• [What this task involves]: Whenever the string "анимации" turns up in a line below, that line should be copied.

Records excerpted from a collection
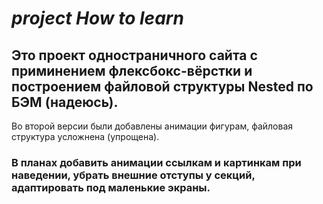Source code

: # *project How to learn*
## Это проект одностраничного сайта с приминением флексбокс-вёрстки и построением файловой структуры Nested по БЭМ (надеюсь).
Во второй версии были добавлены анимации фигурам, файловая структура усложнена (упрощена).
### В планах добавить анимации ссылкам и картинкам при наведении, убрать внешние отступы у секций, адаптировать под маленькие экраны.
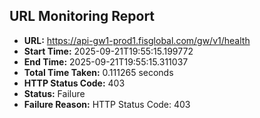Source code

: ## URL Monitoring Report

- **URL:** https://api-gw1-prod1.fisglobal.com/gw/v1/health
- **Start Time:** 2025-09-21T19:55:15.199772
- **End Time:** 2025-09-21T19:55:15.311037
- **Total Time Taken:** 0.111265 seconds
- **HTTP Status Code:** 403
- **Status:** Failure
- **Failure Reason:** HTTP Status Code: 403
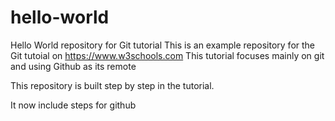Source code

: # hello-world
Hello World repository for Git tutorial
This is an example repository for the Git tutoial on https://www.w3schools.com
This tutorial focuses mainly on git and using Github as its remote

This repository is built step by step in the tutorial.

It now include steps for github
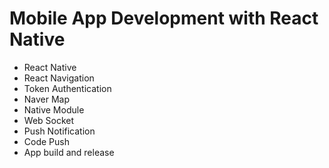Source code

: # Mobile App Development with React Native

- React Native
- React Navigation
- Token Authentication
- Naver Map
- Native Module
- Web Socket
- Push Notification
- Code Push
- App build and release
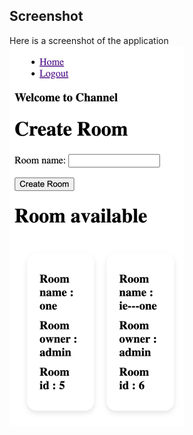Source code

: ## Screenshot

Here is a screenshot of the application
![Screenshot of the application](progres/img2.png)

• [Reply to the task]:
Во второй версии были добавлены анимации фигурам, файловая структура усложнена (упрощена).
### В планах добавить анимации ссылкам и картинкам при наведении, убрать внешние отступы у секций, адаптировать под маленькие экраны.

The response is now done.